精一杯の“素直”/ろじさこ
 
 
「なぁ、言ってよ」
「いやだ」
 
先程から飽きないのかというほど、こんな遣り取りの繰り返し。お互い意固地になって一歩も譲らない。特に左近は頑(かたく)なに三郎次の頼みを拒否し続けている。
どうしてそんなにムキになって言わないのか。どうしてそこまでして言わせたいのだろうか。二人は同じようなことを考えているのに、意見はどうにも一致しない。
どうしても言わせたい。言ってほしい。左近の口から一言だけでいいから聞きたい。
絶対に言いたくない。なんでわざわざ口に出さなくちゃならないんだ恥ずかしい。
お互いがお互いに意地になって、どちらかが折れる様子は未だ見られない。
 
「減るもんじゃないだろー」
「そういう問題じゃない」
「ケチ」
「なんとでも言え」
「もういい。寝るわ」
「…」
 
どうしても言おうとしない左近に痺れを切らした三郎次は、ついに自分が折れることを決意表明した。少しぶっきらぼうに左近を突き放すような言い方をする。

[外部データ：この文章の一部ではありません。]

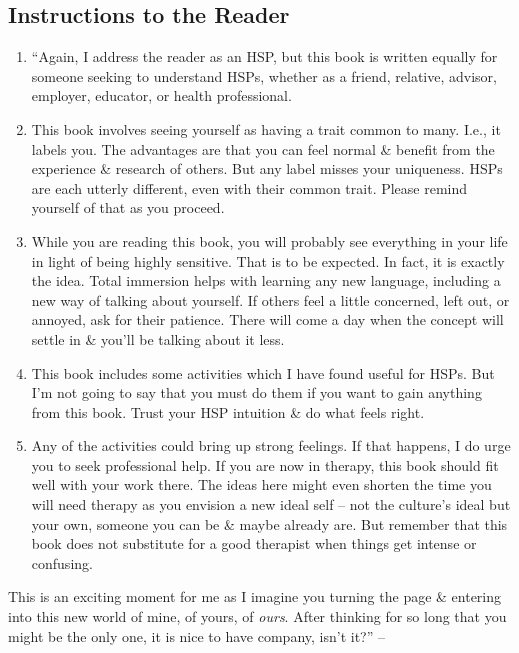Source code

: \documentclass{article}
\numberwithin{equation}{section}
\begin{document}
\subsection*{Instructions to the Reader}
\begin{enumerate}
	\item ``Again, I address the reader as an HSP, but this book is written equally for someone seeking to understand HSPs, whether as a friend, relative, advisor, employer, educator, or health professional.
	\item This book involves seeing yourself as having a trait common to many. I.e., it labels you. The advantages are that you can feel normal \& benefit from the experience \& research of others. But any label misses your uniqueness. HSPs are each utterly different, even with their common trait. Please remind yourself of that as you proceed.
	\item While you are reading this book, you will probably see everything in your life in light of being highly sensitive. That is to be expected. In fact, it is exactly the idea. Total immersion helps with learning any new language, including a new way of talking about yourself. If others feel a little concerned, left out, or annoyed, ask for their patience. There will come a day when the concept will settle in \& you'll be talking about it less.
	\item This book includes some activities which I have found useful for HSPs. But I'm not going to say that you must do them if you want to gain anything from this book. Trust your HSP intuition \& do what feels right.
	\item Any of the activities could bring up strong feelings. If that happens, I do urge you to seek professional help. If you are now in therapy, this book should fit well with your work there. The ideas here might even shorten the time you will need therapy as you envision a new ideal self -- not the culture's ideal but your own, someone you can be \& maybe already are. But remember that this book does not substitute for a good therapist when things get intense or confusing.
\end{enumerate}
This is an exciting moment for me as I imagine you turning the page \& entering into this new world of mine, of yours, of \textit{ours}. After thinking for so long that you might be the only one, it is nice to have company, isn't it?'' -- \cite[p. 34]{Aron2013}

\end{document}
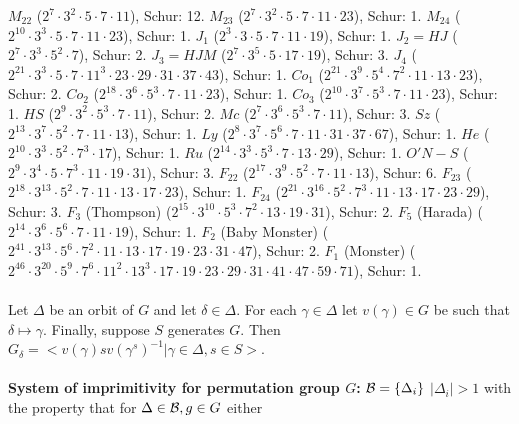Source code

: $M_{22}$ ($2^{7} \cdot 3^2 \cdot 5 \cdot 7 \cdot 11$), Schur: 12.
$M_{23}$ ($2^{7} \cdot 3^2 \cdot 5 \cdot 7 \cdot 11 \cdot 23$), Schur: 1.
$M_{24}$ ($2^{10} \cdot 3^3 \cdot 5 \cdot 7 \cdot 11 \cdot 23$), Schur: 1.
$J_1$ ($2^{3} \cdot 3 \cdot 5 \cdot 7 \cdot 11 \cdot 19$), Schur: 1.
$J_2 = HJ$ ($2^{7} \cdot 3^3 \cdot 5^2 \cdot 7$), Schur: 2.
$J_3 = HJM$ ($2^{7} \cdot 3^5 \cdot 5 \cdot 17 \cdot 19$), Schur: 3.
$J_4$ ($2^{21} \cdot 3^3 \cdot 5 \cdot 7 \cdot 11^3 \cdot 23 \cdot 29 \cdot 31 \cdot 37 \cdot 43$), Schur: 1.
$Co_1$ ($2^{21} \cdot 3^9 \cdot 5^4 \cdot 7^2 \cdot 11 \cdot 13 \cdot 23$), Schur: 2.
$Co_2$ ($2^{18} \cdot 3^6 \cdot 5^3 \cdot 7 \cdot 11 \cdot 23$), Schur: 1.
$Co_3$ ($2^{10} \cdot 3^7 \cdot 5^3 \cdot 7 \cdot 11 \cdot 23$), Schur: 1.
$HS$ ($2^{9} \cdot 3^2 \cdot 5^3 \cdot 7 \cdot 11$), Schur: 2.
$Mc$ ($2^{7} \cdot 3^6 \cdot 5^3 \cdot 7 \cdot 11$), Schur: 3.
$Sz$ ($2^{13} \cdot 3^7 \cdot 5^2 \cdot 7 \cdot 11 \cdot 13$), Schur: 1.
$Ly$ ($2^{8} \cdot 3^7 \cdot 5^6 \cdot 7 \cdot 11 \cdot 31 \cdot 37 \cdot 67$), Schur: 1.
$He$ ($2^{10} \cdot 3^3 \cdot 5^2 \cdot 7^3 \cdot 17$), Schur: 1.
$Ru$ ($2^{14} \cdot 3^3 \cdot 5^3 \cdot 7 \cdot 13 \cdot 29$), Schur: 1.
$O'N-S$ ($2^9 \cdot 3^4 \cdot 5 \cdot 7^3 \cdot 11 \cdot 19 \cdot 31$), Schur: 3.
$F_{22}$ ($2^{17} \cdot 3^9 \cdot 5^2 \cdot 7 \cdot 11 \cdot 13$), Schur: 6.
$F_{23}$ ($2^{18} \cdot 3^{13} \cdot 5^2 \cdot 7 \cdot 11 \cdot 13 \cdot 17 \cdot 23$), Schur: 1.
$F_{24}$ ($2^{21} \cdot 3^{16} \cdot 5^2 \cdot 7^3 \cdot 11 \cdot 13 \cdot 17 \cdot 23 \cdot 29$), Schur: 3.
$F_3$ (Thompson) ($2^{15} \cdot 3^{10} \cdot 5^3 \cdot 7^2 \cdot 13 \cdot 19 \cdot 31$), Schur: 2.
$F_5$ (Harada) ($2^{14} \cdot 3^{6} \cdot 5^6 \cdot 7 \cdot 11 \cdot 19$), Schur: 1.
$F_2$ (Baby Monster) ($2^{41} \cdot 3^{13} \cdot 5^6 \cdot 7^2 \cdot 11 \cdot 13 
\cdot 17 \cdot 19 \cdot 23 \cdot 31 \cdot 47$), Schur: 2.
$F_1$ (Monster) ($2^{46} \cdot 3^{20} \cdot 5^9 \cdot 7^6 
\cdot 11^2 \cdot 13^3 \cdot 17 \cdot 19 \cdot 23 \cdot 29 \cdot 31 \cdot 41 \cdot 47 \cdot 
59 \cdot 71$), Schur: 1.\\
\\
Let $\Delta$ be an orbit of $G$ and let $\delta \in \Delta$.  For each $\gamma \in \Delta$
let $v(\gamma ) \in G$ be such that $\delta \mapsto \gamma$.  Finally, suppose $S$
generates $G$.  Then $G_{\delta}=<v(\gamma)sv(\gamma^{s})^{-1} | \gamma \in \Delta,
s \in S>$.\\
\\
{\bf System of imprimitivity for permutation 
group $G$:} ${\cal B}=\{ \Delta_i\}$ $|\Delta_i|>1$ with
the property that for $\Delta \in {\cal B}, g \in G$ either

しかしそれは策略の一つで。押してもだめなら引いてみる、という左近にはとても効果がありそうな作戦だったりする。
それにまんまと引っ掛かってしまった左近の表情は非常にばつが悪そうで、少しだけ自負の念に駆られた。三郎次は(どこかの先輩ではないが)心の中でだ〜いせ〜いこ〜う、とほくそ笑むが、そんな姿を微塵も見せずに素知らぬふりで床にごろっと寝転がった。
 
「…三郎次」
「…」
「おい、三郎次ってば」
「…」
 
意外にも寂しがりやな左近が少し泣きそうな声で呼びかける。しかし三郎次は完全に拗ねてますといった体勢で無視を決め込んでいた。そんな左近に三郎次の良心が少し痛んだが、でもどうしても言ってほしかったのだ。
まだ左近の口から一度しか聞いたことがない言葉。たった一言だけでいいのに、彼は恥ずかしがって言ってくれない。言うのはいつも自分だけ。聞いてみてもはぐらかされてしまうことばかりで三郎次も寂しい思いをしていた。

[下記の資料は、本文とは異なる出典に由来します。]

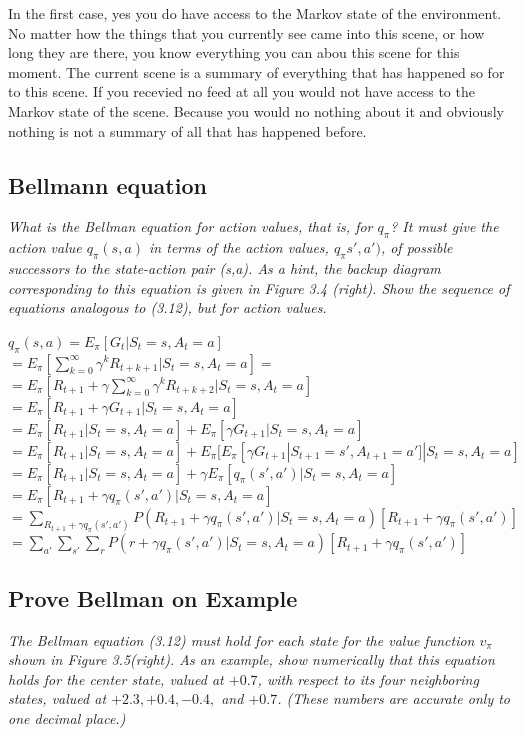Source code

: \documentclass[12pt,a4paper]{article}
\begin{document}
In the first case, yes you do have access to the Markov state of the environment. No matter how the things that you currently see came into this scene, or how long they are there, you know everything you can abou this scene for this moment. The current scene is a summary of everything that has happened so for to this scene. 
If you recevied no feed at all you would not have access to the Markov state of the scene. Because you would no nothing about it and obviously nothing is not a summary of all that has happened before. 

\subsection{Bellmann equation}
\textit{What is the Bellman equation for action values, that is, for $q_{\pi}$? It must give the action value $q_{\pi}(s,a)$ in terms of the action values, $q_{\pi}s',a')$, of possible successors to the state-action pair (s,a). As a hint, the backup diagram corresponding to this equation is given in Figure 3.4 (right). Show the sequence of equations analogous to (3.12), but for action values.}

	$	q_{\pi}(s,a) = E_{\pi}[G_t| S_t = s, A_t = a] $\\
$= E_{\pi}[\sum_{k=0}^{\infty}\gamma^kR_{t+k+1}| S_t = s, A_t = a] =$\\
$= E_{\pi}[R_{t+1} + \gamma \sum_{k=0}^{\infty} \gamma^k R_{t+k+2}| S_t = s, A_t = a]$\\ 
$= E_{\pi}[R_{t+1} + \gamma G_{t+1}| S_t = s, A_t = a]$\\
$= E_{\pi}[R_{t+1}| S_t = s, A_t = a] + E_{\pi}[\gamma G_{t+1}| S_t = s, A_t = a]$\\
$= E_{\pi}[R_{t+1}| S_t = s, A_t = a] + E_{\pi}[E_{\pi}[\gamma G_{t+1}| S_{t+1}=s', A_{t+1}=a']| S_t=s, A_t=a]$ 
$= E_{\pi}[R_{t+1}| S_t = s, A_t = a] + \gamma E_{\pi}[q_{\pi}(s',a')| S_t = s, A_t = a]$\\
$= E_{\pi}[R_{t+1} + \gamma q_{\pi}(s',a')|S_t = s, A_t = a]$\\
$= \sum_{R_{t+1}+\gamma q_{\pi}(s',a')}^{} P(R_{t+1} + \gamma q_{\pi}(s',a')| S_t = s , A_t = a)[R_{t+1} + \gamma q_{\pi}(s',a')]$\\
$= \sum_{a'} \sum_{s'} \sum_{r} P(r + \gamma q_{\pi}(s',a')|S_t = s, A_t = a)[R_{t+1} + \gamma q_{\pi}(s',a')]$

\subsection{Prove Bellman on Example}
\textit{The Bellman equation (3.12) must hold for each state for the value function $v_{\pi}$ shown in Figure 3.5(right). As an example, show numerically that this equation holds for the center state, valued at $+0.7$, with respect to its four neighboring states, valued at $+2.3, +0.4, -0.4,$ and $+0.7$. (These numbers are accurate only to one decimal place.)}
\end{document}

だから今日こそは、とこんな意地悪を嗾(けしか)けてみたのだ。我ながら悪知恵が働いたものだ、と自嘲が零れるが。
 
「ほんとに寝たのか…?寝てる、よな…?」
「…」
「ッ、す、好きだバカ…っ」
「!」
 
それだけ言い残して左近はその場からスッと立ち去った。扉がピシャリと乱暴に閉められるのを合図に三郎次はがばっと起き上がる。そして左近が出て行った入り口を呆然と見つめた。
ほんと素直じゃないな、ちゃんと顔を見て言ってもらいたかったな、とか心残りはあったけれど、三郎次はとても満足した気持ちになった。あれが彼の精一杯の“素直”なんだと思うと笑いが込み上げてる。
 
「くくっ、はははっ、めちゃくちゃ嬉しい…」
 
いったいどんな顔で左近は帰ってくるんだろう。たぶん真っ赤になるだろうな。想像しただけで楽しくて嬉しくて、愛おしい。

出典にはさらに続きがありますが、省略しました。